Con el tiempo, porque hace falta mucho, para construir una central nuclear. Hay proyectos que se alargan diez, quince o hasta veinte años. Tanto que repetimos el mantra de los ODS (Objetivos de Desarrollo Sostenible) de la ONU y se nos olvida que el marco temporal llega hasta 2030. Esta fecha es también el límite para lograr una bajada drástica a las emisiones de gases invernadero, que en Europa hemos cifrado en un 55% respecto a 1990. Si mañana mismo se aprobara la construcción de una central nuclear, e incluso si la construcción empezara pasado mañana sin tener que esperar a la selección de los terrenos y municipio, ya iríamos tarde. Nos pasaríamos, y mucho, de la línea roja que supone 2030 para los objetivos climáticos. Es ahora cuando tenemos que reducir drásticamente las emisiones, no al 2042, cuando el trabajo tendrá que estar prácticamente todo hecho.

El segundo elemento de la ecuación es el dinero. No hablamos del precio de la energía; hablamos de cuánto cuesta la propia central. Para que se hagan ustedes una idea: pueden llegar a costar tanto como todo el presupuesto anual de la Generalitat Valenciana, excluido la deuda. Veinte mil millones de euros. Incluso si se desarrollan modelos más baratos, estamos hablando de inversiones descomunales a décadas vista. Con el progreso actual y la caída de precio de las renovables, ¿qué garantía tenemos de que no resultará un gasto ruinoso? ¿Qué coste de oportunidad supone derivar esa cantidad de dinero en una sola tecnología e infraestructuras que se amortizarán de aquí en medio siglo? ¿Por qué no lo invertimos en restauración ecológica o rehabilitación de edificios?

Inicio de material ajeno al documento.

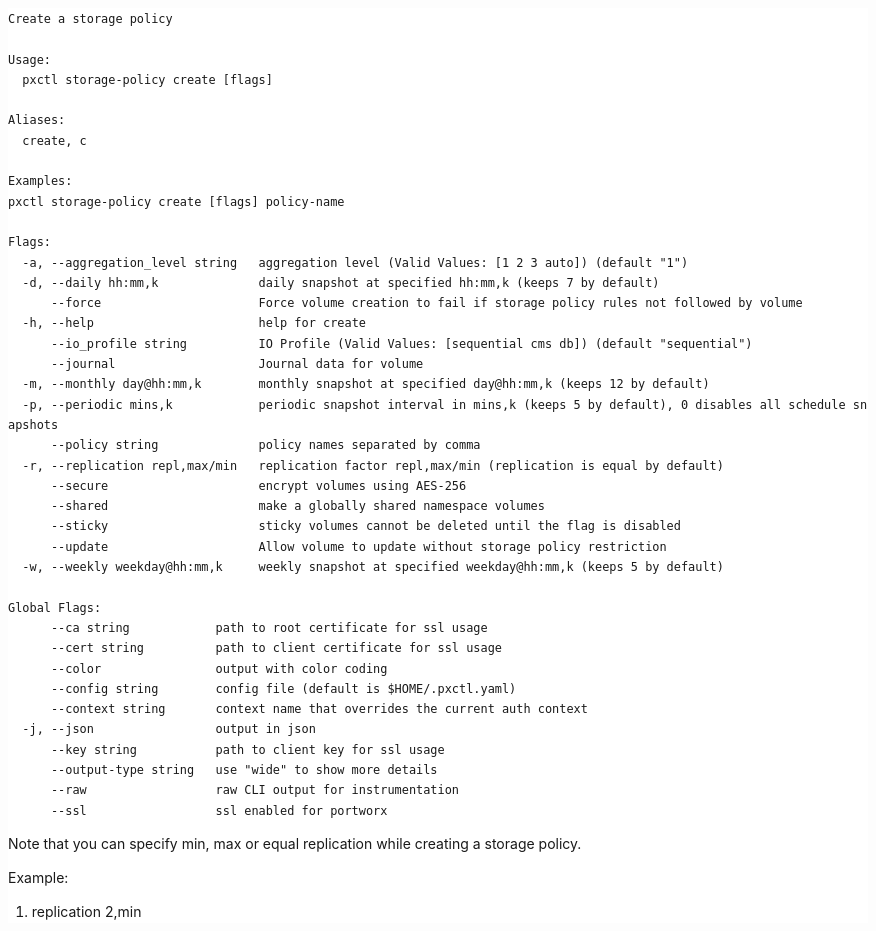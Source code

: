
 ```output
Create a storage policy

Usage:
  pxctl storage-policy create [flags]

Aliases:
  create, c

Examples:
pxctl storage-policy create [flags] policy-name

Flags:
  -a, --aggregation_level string   aggregation level (Valid Values: [1 2 3 auto]) (default "1")
  -d, --daily hh:mm,k              daily snapshot at specified hh:mm,k (keeps 7 by default)
      --force                      Force volume creation to fail if storage policy rules not followed by volume
  -h, --help                       help for create
      --io_profile string          IO Profile (Valid Values: [sequential cms db]) (default "sequential")
      --journal                    Journal data for volume
  -m, --monthly day@hh:mm,k        monthly snapshot at specified day@hh:mm,k (keeps 12 by default)
  -p, --periodic mins,k            periodic snapshot interval in mins,k (keeps 5 by default), 0 disables all schedule snapshots
      --policy string              policy names separated by comma
  -r, --replication repl,max/min   replication factor repl,max/min (replication is equal by default)
      --secure                     encrypt volumes using AES-256
      --shared                     make a globally shared namespace volumes
      --sticky                     sticky volumes cannot be deleted until the flag is disabled
      --update                     Allow volume to update without storage policy restriction
  -w, --weekly weekday@hh:mm,k     weekly snapshot at specified weekday@hh:mm,k (keeps 5 by default)

Global Flags:
      --ca string            path to root certificate for ssl usage
      --cert string          path to client certificate for ssl usage
      --color                output with color coding
      --config string        config file (default is $HOME/.pxctl.yaml)
      --context string       context name that overrides the current auth context
  -j, --json                 output in json
      --key string           path to client key for ssl usage
      --output-type string   use "wide" to show more details
      --raw                  raw CLI output for instrumentation
      --ssl                  ssl enabled for portworx
```



Note that you can specify min, max or equal replication while creating a storage policy.

Example:

1) replication 2,min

La última variable de la ecuación es quizás la más importante. Las grandes infraestructuras energéticas apuntalan el oligopolio energético y taponan la transición, porque solo pueden operarlas grandes empresas. Son una herramienta de autoperpetuación del statu quo (ese que encarece los precios de la electricidad y vacía pantanos para enriquecerse más). Funcionan alimentando la oferta en vez de reduciendo la demanda. Cómo cantaba Al Tall: "La energía nuclear / Será la mejor manera / De mantener la caldera / O de hacerla reventar". La propuesta emergente de una "renuclearización" no cuestiona el modelo, da todo el poder a los mismos que nos han llevado hasta aquí e impide la democratización de la transición energética, que es mucho más que cambiar el origen de la energía: es también producirla de manera descentralizada, con participación y decisión ciudadana y redistribución de beneficios.

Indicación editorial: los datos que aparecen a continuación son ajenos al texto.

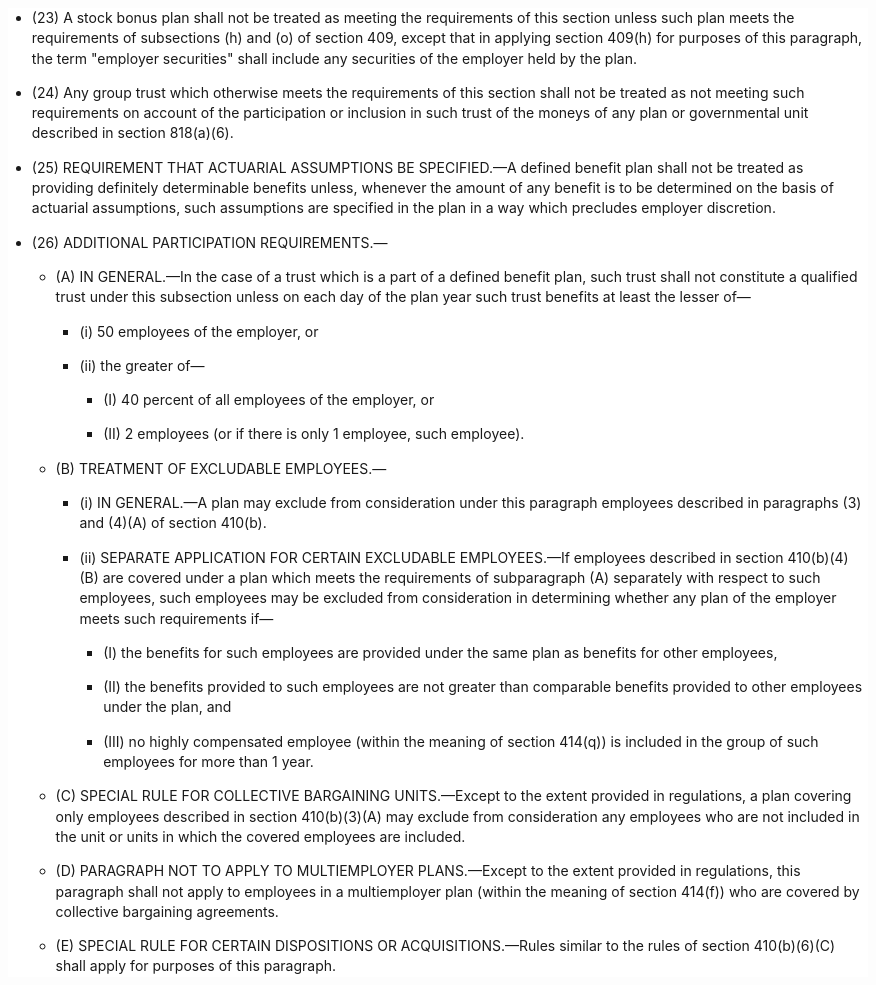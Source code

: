  * (23) A stock bonus plan shall not be treated as meeting the requirements of this section unless such plan meets the requirements of subsections (h) and (o) of section 409, except that in applying section 409(h) for purposes of this paragraph, the term "employer securities" shall include any securities of the employer held by the plan.

  * (24) Any group trust which otherwise meets the requirements of this section shall not be treated as not meeting such requirements on account of the participation or inclusion in such trust of the moneys of any plan or governmental unit described in section 818(a)(6).

  * (25) REQUIREMENT THAT ACTUARIAL ASSUMPTIONS BE SPECIFIED.—A defined benefit plan shall not be treated as providing definitely determinable benefits unless, whenever the amount of any benefit is to be determined on the basis of actuarial assumptions, such assumptions are specified in the plan in a way which precludes employer discretion.

  * (26) ADDITIONAL PARTICIPATION REQUIREMENTS.—

    * (A) IN GENERAL.—In the case of a trust which is a part of a defined benefit plan, such trust shall not constitute a qualified trust under this subsection unless on each day of the plan year such trust benefits at least the lesser of—

      * (i) 50 employees of the employer, or

      * (ii) the greater of—

        * (I) 40 percent of all employees of the employer, or

        * (II) 2 employees (or if there is only 1 employee, such employee).


    * (B) TREATMENT OF EXCLUDABLE EMPLOYEES.—

      * (i) IN GENERAL.—A plan may exclude from consideration under this paragraph employees described in paragraphs (3) and (4)(A) of section 410(b).

      * (ii) SEPARATE APPLICATION FOR CERTAIN EXCLUDABLE EMPLOYEES.—If employees described in section 410(b)(4)(B) are covered under a plan which meets the requirements of subparagraph (A) separately with respect to such employees, such employees may be excluded from consideration in determining whether any plan of the employer meets such requirements if—

        * (I) the benefits for such employees are provided under the same plan as benefits for other employees,

        * (II) the benefits provided to such employees are not greater than comparable benefits provided to other employees under the plan, and

        * (III) no highly compensated employee (within the meaning of section 414(q)) is included in the group of such employees for more than 1 year.


    * (C) SPECIAL RULE FOR COLLECTIVE BARGAINING UNITS.—Except to the extent provided in regulations, a plan covering only employees described in section 410(b)(3)(A) may exclude from consideration any employees who are not included in the unit or units in which the covered employees are included.

    * (D) PARAGRAPH NOT TO APPLY TO MULTIEMPLOYER PLANS.—Except to the extent provided in regulations, this paragraph shall not apply to employees in a multiemployer plan (within the meaning of section 414(f)) who are covered by collective bargaining agreements.

    * (E) SPECIAL RULE FOR CERTAIN DISPOSITIONS OR ACQUISITIONS.—Rules similar to the rules of section 410(b)(6)(C) shall apply for purposes of this paragraph.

La nuclear es una muleta -útil, necesaria- de la cual no nos podemos deshacer... todavía. Lo que no tiene sentido es que Europa nos diga que andar con muletas es estar sano. Claro que si nos rodeamos de veinte muletas no nos caeremos nunca. Pero tampoco podremos andar y movernos con libertad. No es el camino. ¡Ah!, y ahora toca que, después de esta niebla radiactiva, nos pongamos con el gas, un combustible fósil que quiere disfrazarse de energía limpia. ¿Se lo permitiremos?